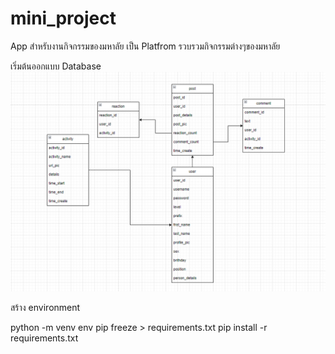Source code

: # mini_project
App สำหรับงานกิจกรรมของมหาลัย เป็น Platfrom รวบรวมกิจกรรมต่างๆของมหาลัย

เริ่มต้นออกแบบ Database
![Screenshot](git_assets/Screenshot%202024-01-13%20232149.png)

สร้าง environment 

python -m venv env
pip freeze > requirements.txt 
pip install -r requirements.txt


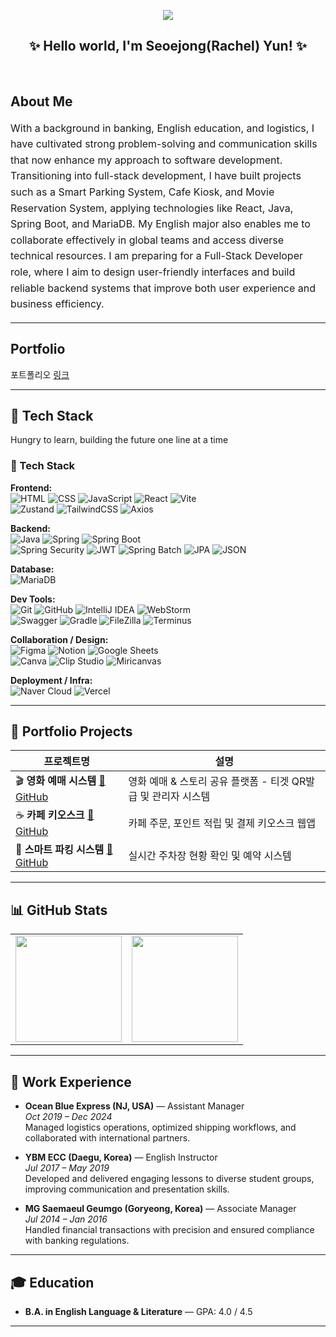 <p align="center">
  <img src="https://komarev.com/ghpvc/?username=yun-coding&label=Visitors&color=brightgreen&style=flat"/>
</p>

<h2 align="center">✨ Hello world, I'm Seoejong(Rachel) Yun! ✨</h2>
<br>


## About Me

<div align="left" style="font-size: 16px; line-height: 1.6">

With a background in banking, English education, and logistics, I have cultivated strong problem-solving and communication skills that now enhance my approach to software development. Transitioning into full-stack development, I have built projects such as a Smart Parking System, Cafe Kiosk, and Movie Reservation System, applying technologies like React, Java, Spring Boot, and MariaDB. My English major also enables me to collaborate effectively in global teams and access diverse technical resources. I am preparing for a Full-Stack Developer role, where I aim to design user-friendly interfaces and build reliable backend systems that improve both user experience and business efficiency.

</div>

---
## Portfolio

포트폴리오 [링크](https://portfolioseojeongyun.vercel.app/)

---

## 🔧 Tech Stack

Hungry to learn, building the future one line at a time
### 🔧 Tech Stack

**Frontend:**  
![HTML](https://img.shields.io/badge/HTML5-E34F26?style=for-the-badge&logo=html5&logoColor=white) 
![CSS](https://img.shields.io/badge/CSS3-1572B6?style=for-the-badge&logo=css3&logoColor=white) 
![JavaScript](https://img.shields.io/badge/JavaScript-F7DF1E?style=for-the-badge&logo=javascript&logoColor=black) 
![React](https://img.shields.io/badge/React-61DAFB?style=for-the-badge&logo=react&logoColor=black) 
![Vite](https://img.shields.io/badge/Vite-646CFF?style=for-the-badge&logo=vite&logoColor=white)  
![Zustand](https://img.shields.io/badge/Zustand-764ABC?style=for-the-badge&logo=react&logoColor=white) 
![TailwindCSS](https://img.shields.io/badge/TailwindCSS-06B6D4?style=for-the-badge&logo=tailwindcss&logoColor=white) 
![Axios](https://img.shields.io/badge/Axios-671ddf?style=for-the-badge&logo=axios&logoColor=white)  

**Backend:**  
![Java](https://img.shields.io/badge/Java-007396?style=for-the-badge&logo=java&logoColor=white) 
![Spring](https://img.shields.io/badge/Spring-6DB33F?style=for-the-badge&logo=spring&logoColor=white) 
![Spring Boot](https://img.shields.io/badge/Spring%20Boot-6DB33F?style=for-the-badge&logo=springboot&logoColor=white)  
![Spring Security](https://img.shields.io/badge/Spring%20Security-6DB33F?style=for-the-badge&logo=springsecurity&logoColor=white) 
![JWT](https://img.shields.io/badge/JWT-000000?style=for-the-badge&logo=jsonwebtokens&logoColor=white) 
![Spring Batch](https://img.shields.io/badge/Spring%20Batch-6DB33F?style=for-the-badge&logo=spring&logoColor=white) 
![JPA](https://img.shields.io/badge/JPA-59666C?style=for-the-badge&logo=hibernate&logoColor=white) 
![JSON](https://img.shields.io/badge/JSON-000000?style=for-the-badge&logo=json&logoColor=white)  

**Database:**  
![MariaDB](https://img.shields.io/badge/MariaDB-003545?style=for-the-badge&logo=mariadb&logoColor=white)  

**Dev Tools:**  
![Git](https://img.shields.io/badge/Git-F05032?style=for-the-badge&logo=git&logoColor=white) 
![GitHub](https://img.shields.io/badge/GitHub-181717?style=for-the-badge&logo=github&logoColor=white) 
![IntelliJ IDEA](https://img.shields.io/badge/IntelliJ%20IDEA-000000?style=for-the-badge&logo=intellijidea&logoColor=white) 
![WebStorm](https://img.shields.io/badge/WebStorm-000000?style=for-the-badge&logo=webstorm&logoColor=white)  
![Swagger](https://img.shields.io/badge/Swagger-85EA2D?style=for-the-badge&logo=swagger&logoColor=black) 
![Gradle](https://img.shields.io/badge/Gradle-02303A?style=for-the-badge&logo=gradle&logoColor=white) 
![FileZilla](https://img.shields.io/badge/FileZilla-BF0000?style=for-the-badge&logo=filezilla&logoColor=white) 
![Terminus](https://img.shields.io/badge/Terminus-000000?style=for-the-badge&logo=gnometerminal&logoColor=white)  

**Collaboration / Design:**  
![Figma](https://img.shields.io/badge/Figma-F24E1E?style=for-the-badge&logo=figma&logoColor=white) 
![Notion](https://img.shields.io/badge/Notion-000000?style=for-the-badge&logo=notion&logoColor=white) 
![Google Sheets](https://img.shields.io/badge/Google%20Sheets-34A853?style=for-the-badge&logo=googlesheets&logoColor=white)  
![Canva](https://img.shields.io/badge/Canva-00C4CC?style=for-the-badge&logo=canva&logoColor=white) 
![Clip Studio](https://img.shields.io/badge/Clip%20Studio-2E8B57?style=for-the-badge&logoColor=white) 
![Miricanvas](https://img.shields.io/badge/Miricanvas-FF6F61?style=for-the-badge&logoColor=white)  

**Deployment / Infra:**  
![Naver Cloud](https://img.shields.io/badge/Naver%20Cloud-03C75A?style=for-the-badge&logo=naver&logoColor=white)
![Vercel](https://img.shields.io/badge/Vercel-000000?style=for-the-badge&logo=vercel&logoColor=white)

---
## 📁 Portfolio Projects

| 프로젝트명 | 설명 |
|------------|------|
| 🎬 **영화 예매 시스템** <a href="https://github.com/sjyun0507/Ticketory.git">🔗 GitHub </a> | 영화 예매 & 스토리 공유 플랫폼 - 티겟 QR발급 및 관리자 시스템  |
| ☕ **카페 키오스크** <a href="https://github.com/sjyun0507/kiosk_user.git">🔗 GitHub </a> | 카페 주문, 포인트 적립 및 결제 키오스크 웹앱 |
| 🚗 **스마트 파킹 시스템** <a href="https://github.com/sjyun0507/SmartParking_System.git">🔗 GitHub </a> | 실시간 주차장 현황 확인 및 예약 시스템 |

---

## 📊 GitHub Stats

<table>
  <tr>
    <td><img src="https://github-readme-stats.vercel.app/api?username=sjyun0507&show_icons=true&theme=default" height="170" /></td>
    <td><img src="https://github-readme-streak-stats.herokuapp.com/?user=sjyun0507&theme=default" height="170" /></td>
  </tr>
</table>

---

## 🏢 Work Experience
- **Ocean Blue Express (NJ, USA)** — Assistant Manager  
  *Oct 2019 – Dec 2024*  
  Managed logistics operations, optimized shipping workflows, and collaborated with international partners.

- **YBM ECC (Daegu, Korea)** — English Instructor  
  *Jul 2017 – May 2019*  
  Developed and delivered engaging lessons to diverse student groups, improving communication and presentation skills.

- **MG Saemaeul Geumgo (Goryeong, Korea)** — Associate Manager  
  *Jul 2014 – Jan 2016*  
  Handled financial transactions with precision and ensured compliance with banking regulations.

---

## 🎓 Education
- **B.A. in English Language & Literature** — GPA: 4.0 / 4.5

---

------

What you are asked to do >>
Your task is to repeat the records exactly. Images do not belong in the copy.

Result of the task >>
Source code

: # mini_project
App สำหรับงานกิจกรรมของมหาลัย เป็น Platfrom รวบรวมกิจกรรมต่างๆของมหาลัย

เริ่มต้นออกแบบ Database
![Screenshot](git_assets/Screenshot%202024-01-13%20232149.png)

สร้าง environment 

python -m venv env
pip freeze > requirements.txt 
pip install -r requirements.txt


 <p align="center">
  <img src="https://komarev.com/ghpvc/?username=yun-coding&label=Visitors&color=brightgreen&style=flat"/>
</p>

<h2 align="center">✨ Hello world, I'm Seoejong(Rachel) Yun! ✨</h2>
<br>


## About Me

<div align="left" style="font-size: 16px; line-height: 1.6">

With a background in banking, English education, and logistics, I have cultivated strong problem-solving and communication skills that now enhance my approach to software development. Transitioning into full-stack development, I have built projects such as a Smart Parking System, Cafe Kiosk, and Movie Reservation System, applying technologies like React, Java, Spring Boot, and MariaDB. My English major also enables me to collaborate effectively in global teams and access diverse technical resources. I am preparing for a Full-Stack Developer role, where I aim to design user-friendly interfaces and build reliable backend systems that improve both user experience and business efficiency.

</div>

---
## Portfolio

포트폴리오 [링크](https://portfolioseojeongyun.vercel.app/)

---

## 🔧 Tech Stack

Hungry to learn, building the future one line at a time
### 🔧 Tech Stack

**Frontend:**  
![HTML](https://img.shields.io/badge/HTML5-E34F26?style=for-the-badge&logo=html5&logoColor=white) 
![CSS](https://img.shields.io/badge/CSS3-1572B6?style=for-the-badge&logo=css3&logoColor=white) 
![JavaScript](https://img.shields.io/badge/JavaScript-F7DF1E?style=for-the-badge&logo=javascript&logoColor=black) 
![React](https://img.shields.io/badge/React-61DAFB?style=for-the-badge&logo=react&logoColor=black) 
![Vite](https://img.shields.io/badge/Vite-646CFF?style=for-the-badge&logo=vite&logoColor=white)  
![Zustand](https://img.shields.io/badge/Zustand-764ABC?style=for-the-badge&logo=react&logoColor=white) 
![TailwindCSS](https://img.shields.io/badge/TailwindCSS-06B6D4?style=for-the-badge&logo=tailwindcss&logoColor=white) 
![Axios](https://img.shields.io/badge/Axios-671ddf?style=for-the-badge&logo=axios&logoColor=white)  

**Backend:**  
![Java](https://img.shields.io/badge/Java-007396?style=for-the-badge&logo=java&logoColor=white) 
![Spring](https://img.shields.io/badge/Spring-6DB33F?style=for-the-badge&logo=spring&logoColor=white) 
![Spring Boot](https://img.shields.io/badge/Spring%20Boot-6DB33F?style=for-the-badge&logo=springboot&logoColor=white)  
![Spring Security](https://img.shields.io/badge/Spring%20Security-6DB33F?style=for-the-badge&logo=springsecurity&logoColor=white) 
![JWT](https://img.shields.io/badge/JWT-000000?style=for-the-badge&logo=jsonwebtokens&logoColor=white) 
![Spring Batch](https://img.shields.io/badge/Spring%20Batch-6DB33F?style=for-the-badge&logo=spring&logoColor=white) 
![JPA](https://img.shields.io/badge/JPA-59666C?style=for-the-badge&logo=hibernate&logoColor=white) 
![JSON](https://img.shields.io/badge/JSON-000000?style=for-the-badge&logo=json&logoColor=white)  

**Database:**  
![MariaDB](https://img.shields.io/badge/MariaDB-003545?style=for-the-badge&logo=mariadb&logoColor=white)  

**Dev Tools:**  
![Git](https://img.shields.io/badge/Git-F05032?style=for-the-badge&logo=git&logoColor=white) 
![GitHub](https://img.shields.io/badge/GitHub-181717?style=for-the-badge&logo=github&logoColor=white) 
![IntelliJ IDEA](https://img.shields.io/badge/IntelliJ%20IDEA-000000?style=for-the-badge&logo=intellijidea&logoColor=white) 
![WebStorm](https://img.shields.io/badge/WebStorm-000000?style=for-the-badge&logo=webstorm&logoColor=white)  
![Swagger](https://img.shields.io/badge/Swagger-85EA2D?style=for-the-badge&logo=swagger&logoColor=black) 
![Gradle](https://img.shields.io/badge/Gradle-02303A?style=for-the-badge&logo=gradle&logoColor=white) 
![FileZilla](https://img.shields.io/badge/FileZilla-BF0000?style=for-the-badge&logo=filezilla&logoColor=white) 
![Terminus](https://img.shields.io/badge/Terminus-000000?style=for-the-badge&logo=gnometerminal&logoColor=white)  

**Collaboration / Design:**  
![Figma](https://img.shields.io/badge/Figma-F24E1E?style=for-the-badge&logo=figma&logoColor=white) 
![Notion](https://img.shields.io/badge/Notion-000000?style=for-the-badge&logo=notion&logoColor=white) 
![Google Sheets](https://img.shields.io/badge/Google%20Sheets-34A853?style=for-the-badge&logo=googlesheets&logoColor=white)  
![Canva](https://img.shields.io/badge/Canva-00C4CC?style=for-the-badge&logo=canva&logoColor=white) 
![Clip Studio](https://img.shields.io/badge/Clip%20Studio-2E8B57?style=for-the-badge&logoColor=white) 
![Miricanvas](https://img.shields.io/badge/Miricanvas-FF6F61?style=for-the-badge&logoColor=white)  

**Deployment / Infra:**  
![Naver Cloud](https://img.shields.io/badge/Naver%20Cloud-03C75A?style=for-the-badge&logo=naver&logoColor=white)
![Vercel](https://img.shields.io/badge/Vercel-000000?style=for-the-badge&logo=vercel&logoColor=white)

---
## 📁 Portfolio Projects

| 프로젝트명 | 설명 |
|------------|------|
| 🎬 **영화 예매 시스템** <a href="https://github.com/sjyun0507/Ticketory.git">🔗 GitHub </a> | 영화 예매 & 스토리 공유 플랫폼 - 티겟 QR발급 및 관리자 시스템  |
| ☕ **카페 키오스크** <a href="https://github.com/sjyun0507/kiosk_user.git">🔗 GitHub </a> | 카페 주문, 포인트 적립 및 결제 키오스크 웹앱 |
| 🚗 **스마트 파킹 시스템** <a href="https://github.com/sjyun0507/SmartParking_System.git">🔗 GitHub </a> | 실시간 주차장 현황 확인 및 예약 시스템 |

---

## 📊 GitHub Stats

<table>
  <tr>
    <td><img src="https://github-readme-stats.vercel.app/api?username=sjyun0507&show_icons=true&theme=default" height="170" /></td>
    <td><img src="https://github-readme-streak-stats.herokuapp.com/?user=sjyun0507&theme=default" height="170" /></td>
  </tr>
</table>

---

## 🏢 Work Experience
- **Ocean Blue Express (NJ, USA)** — Assistant Manager  
  *Oct 2019 – Dec 2024*  
  Managed logistics operations, optimized shipping workflows, and collaborated with international partners.

- **YBM ECC (Daegu, Korea)** — English Instructor  
  *Jul 2017 – May 2019*  
  Developed and delivered engaging lessons to diverse student groups, improving communication and presentation skills.

- **MG Saemaeul Geumgo (Goryeong, Korea)** — Associate Manager  
  *Jul 2014 – Jan 2016*  
  Handled financial transactions with precision and ensured compliance with banking regulations.

---

## 🎓 Education
- **B.A. in English Language & Literature** — GPA: 4.0 / 4.5

---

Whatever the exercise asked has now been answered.